- PROBLEM:
Each entry has to be set down again with no alteration.

(Beginning of EXERCISE INPUTS)

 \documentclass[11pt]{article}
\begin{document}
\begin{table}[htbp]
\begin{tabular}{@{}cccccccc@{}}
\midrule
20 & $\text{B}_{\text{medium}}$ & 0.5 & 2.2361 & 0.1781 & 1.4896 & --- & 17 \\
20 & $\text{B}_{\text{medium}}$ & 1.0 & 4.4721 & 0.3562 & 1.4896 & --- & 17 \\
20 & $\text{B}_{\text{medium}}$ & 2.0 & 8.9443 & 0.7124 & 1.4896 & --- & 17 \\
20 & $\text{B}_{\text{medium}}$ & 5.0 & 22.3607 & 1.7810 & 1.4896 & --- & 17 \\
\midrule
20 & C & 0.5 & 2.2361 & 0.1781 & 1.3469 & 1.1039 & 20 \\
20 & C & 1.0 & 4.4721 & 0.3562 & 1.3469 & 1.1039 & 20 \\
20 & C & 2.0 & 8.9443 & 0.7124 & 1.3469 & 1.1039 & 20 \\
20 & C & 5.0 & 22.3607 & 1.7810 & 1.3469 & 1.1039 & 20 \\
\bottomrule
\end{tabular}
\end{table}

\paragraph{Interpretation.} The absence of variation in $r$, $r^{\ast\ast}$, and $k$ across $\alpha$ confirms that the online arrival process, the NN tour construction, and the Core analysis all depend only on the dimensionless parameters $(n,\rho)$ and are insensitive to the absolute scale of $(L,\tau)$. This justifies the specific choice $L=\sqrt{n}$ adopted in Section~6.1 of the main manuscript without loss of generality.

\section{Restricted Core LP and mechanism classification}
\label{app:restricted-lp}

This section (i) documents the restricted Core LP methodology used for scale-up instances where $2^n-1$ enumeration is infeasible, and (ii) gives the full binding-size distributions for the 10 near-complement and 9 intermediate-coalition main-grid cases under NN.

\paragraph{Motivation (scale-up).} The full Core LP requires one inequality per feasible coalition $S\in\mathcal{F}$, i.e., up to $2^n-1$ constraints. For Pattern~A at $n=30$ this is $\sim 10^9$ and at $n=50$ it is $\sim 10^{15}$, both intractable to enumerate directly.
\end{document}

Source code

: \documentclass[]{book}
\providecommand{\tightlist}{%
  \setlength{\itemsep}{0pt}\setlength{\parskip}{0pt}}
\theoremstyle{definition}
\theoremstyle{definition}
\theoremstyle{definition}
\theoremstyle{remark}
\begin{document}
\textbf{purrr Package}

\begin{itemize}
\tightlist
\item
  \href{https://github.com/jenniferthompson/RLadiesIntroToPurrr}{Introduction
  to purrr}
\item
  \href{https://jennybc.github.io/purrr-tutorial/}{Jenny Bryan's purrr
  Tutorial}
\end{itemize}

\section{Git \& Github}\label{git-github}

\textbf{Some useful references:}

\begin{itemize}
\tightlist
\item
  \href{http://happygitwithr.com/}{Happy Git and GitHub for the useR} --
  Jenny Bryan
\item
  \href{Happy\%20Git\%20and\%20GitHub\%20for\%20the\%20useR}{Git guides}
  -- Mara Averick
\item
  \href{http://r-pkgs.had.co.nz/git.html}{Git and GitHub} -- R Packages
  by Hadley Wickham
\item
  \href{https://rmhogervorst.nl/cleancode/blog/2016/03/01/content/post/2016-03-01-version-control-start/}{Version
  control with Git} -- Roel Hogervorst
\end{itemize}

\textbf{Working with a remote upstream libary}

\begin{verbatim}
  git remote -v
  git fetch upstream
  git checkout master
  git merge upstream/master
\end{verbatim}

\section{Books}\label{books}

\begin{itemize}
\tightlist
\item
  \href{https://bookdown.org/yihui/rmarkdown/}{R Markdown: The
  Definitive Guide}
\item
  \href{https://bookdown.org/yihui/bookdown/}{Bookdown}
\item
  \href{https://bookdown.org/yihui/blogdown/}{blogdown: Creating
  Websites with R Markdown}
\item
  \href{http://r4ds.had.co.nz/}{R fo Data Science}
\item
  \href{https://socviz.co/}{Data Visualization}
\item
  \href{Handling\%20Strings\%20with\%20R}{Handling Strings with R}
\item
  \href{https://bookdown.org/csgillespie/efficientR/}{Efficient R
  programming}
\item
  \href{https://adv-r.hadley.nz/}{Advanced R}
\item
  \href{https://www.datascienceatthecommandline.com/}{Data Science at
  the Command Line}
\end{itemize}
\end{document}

(End of EXERCISE INPUTS)

- EXERCISE RESPONSE:
 \documentclass[11pt]{article}
\begin{document}
\begin{table}[htbp]
\begin{tabular}{@{}cccccccc@{}}
\midrule
20 & $\text{B}_{\text{medium}}$ & 0.5 & 2.2361 & 0.1781 & 1.4896 & --- & 17 \\
20 & $\text{B}_{\text{medium}}$ & 1.0 & 4.4721 & 0.3562 & 1.4896 & --- & 17 \\
20 & $\text{B}_{\text{medium}}$ & 2.0 & 8.9443 & 0.7124 & 1.4896 & --- & 17 \\
20 & $\text{B}_{\text{medium}}$ & 5.0 & 22.3607 & 1.7810 & 1.4896 & --- & 17 \\
\midrule
20 & C & 0.5 & 2.2361 & 0.1781 & 1.3469 & 1.1039 & 20 \\
20 & C & 1.0 & 4.4721 & 0.3562 & 1.3469 & 1.1039 & 20 \\
20 & C & 2.0 & 8.9443 & 0.7124 & 1.3469 & 1.1039 & 20 \\
20 & C & 5.0 & 22.3607 & 1.7810 & 1.3469 & 1.1039 & 20 \\
\bottomrule
\end{tabular}
\end{table}

\paragraph{Interpretation.} The absence of variation in $r$, $r^{\ast\ast}$, and $k$ across $\alpha$ confirms that the online arrival process, the NN tour construction, and the Core analysis all depend only on the dimensionless parameters $(n,\rho)$ and are insensitive to the absolute scale of $(L,\tau)$. This justifies the specific choice $L=\sqrt{n}$ adopted in Section~6.1 of the main manuscript without loss of generality.

\section{Restricted Core LP and mechanism classification}
\label{app:restricted-lp}

This section (i) documents the restricted Core LP methodology used for scale-up instances where $2^n-1$ enumeration is infeasible, and (ii) gives the full binding-size distributions for the 10 near-complement and 9 intermediate-coalition main-grid cases under NN.

\paragraph{Motivation (scale-up).} The full Core LP requires one inequality per feasible coalition $S\in\mathcal{F}$, i.e., up to $2^n-1$ constraints. For Pattern~A at $n=30$ this is $\sim 10^9$ and at $n=50$ it is $\sim 10^{15}$, both intractable to enumerate directly.
\end{document}

Source code

: \documentclass[]{book}
\providecommand{\tightlist}{%
  \setlength{\itemsep}{0pt}\setlength{\parskip}{0pt}}
\theoremstyle{definition}
\theoremstyle{definition}
\theoremstyle{definition}
\theoremstyle{remark}
\begin{document}
\textbf{purrr Package}

\begin{itemize}
\tightlist
\item
  \href{https://github.com/jenniferthompson/RLadiesIntroToPurrr}{Introduction
  to purrr}
\item
  \href{https://jennybc.github.io/purrr-tutorial/}{Jenny Bryan's purrr
  Tutorial}
\end{itemize}

\section{Git \& Github}\label{git-github}

\textbf{Some useful references:}

\begin{itemize}
\tightlist
\item
  \href{http://happygitwithr.com/}{Happy Git and GitHub for the useR} --
  Jenny Bryan
\item
  \href{Happy\%20Git\%20and\%20GitHub\%20for\%20the\%20useR}{Git guides}
  -- Mara Averick
\item
  \href{http://r-pkgs.had.co.nz/git.html}{Git and GitHub} -- R Packages
  by Hadley Wickham
\item
  \href{https://rmhogervorst.nl/cleancode/blog/2016/03/01/content/post/2016-03-01-version-control-start/}{Version
  control with Git} -- Roel Hogervorst
\end{itemize}

\textbf{Working with a remote upstream libary}

\begin{verbatim}
  git remote -v
  git fetch upstream
  git checkout master
  git merge upstream/master
\end{verbatim}

\section{Books}\label{books}

\begin{itemize}
\tightlist
\item
  \href{https://bookdown.org/yihui/rmarkdown/}{R Markdown: The
  Definitive Guide}
\item
  \href{https://bookdown.org/yihui/bookdown/}{Bookdown}
\item
  \href{https://bookdown.org/yihui/blogdown/}{blogdown: Creating
  Websites with R Markdown}
\item
  \href{http://r4ds.had.co.nz/}{R fo Data Science}
\item
  \href{https://socviz.co/}{Data Visualization}
\item
  \href{Handling\%20Strings\%20with\%20R}{Handling Strings with R}
\item
  \href{https://bookdown.org/csgillespie/efficientR/}{Efficient R
  programming}
\item
  \href{https://adv-r.hadley.nz/}{Advanced R}
\item
  \href{https://www.datascienceatthecommandline.com/}{Data Science at
  the Command Line}
\end{itemize}
\end{document}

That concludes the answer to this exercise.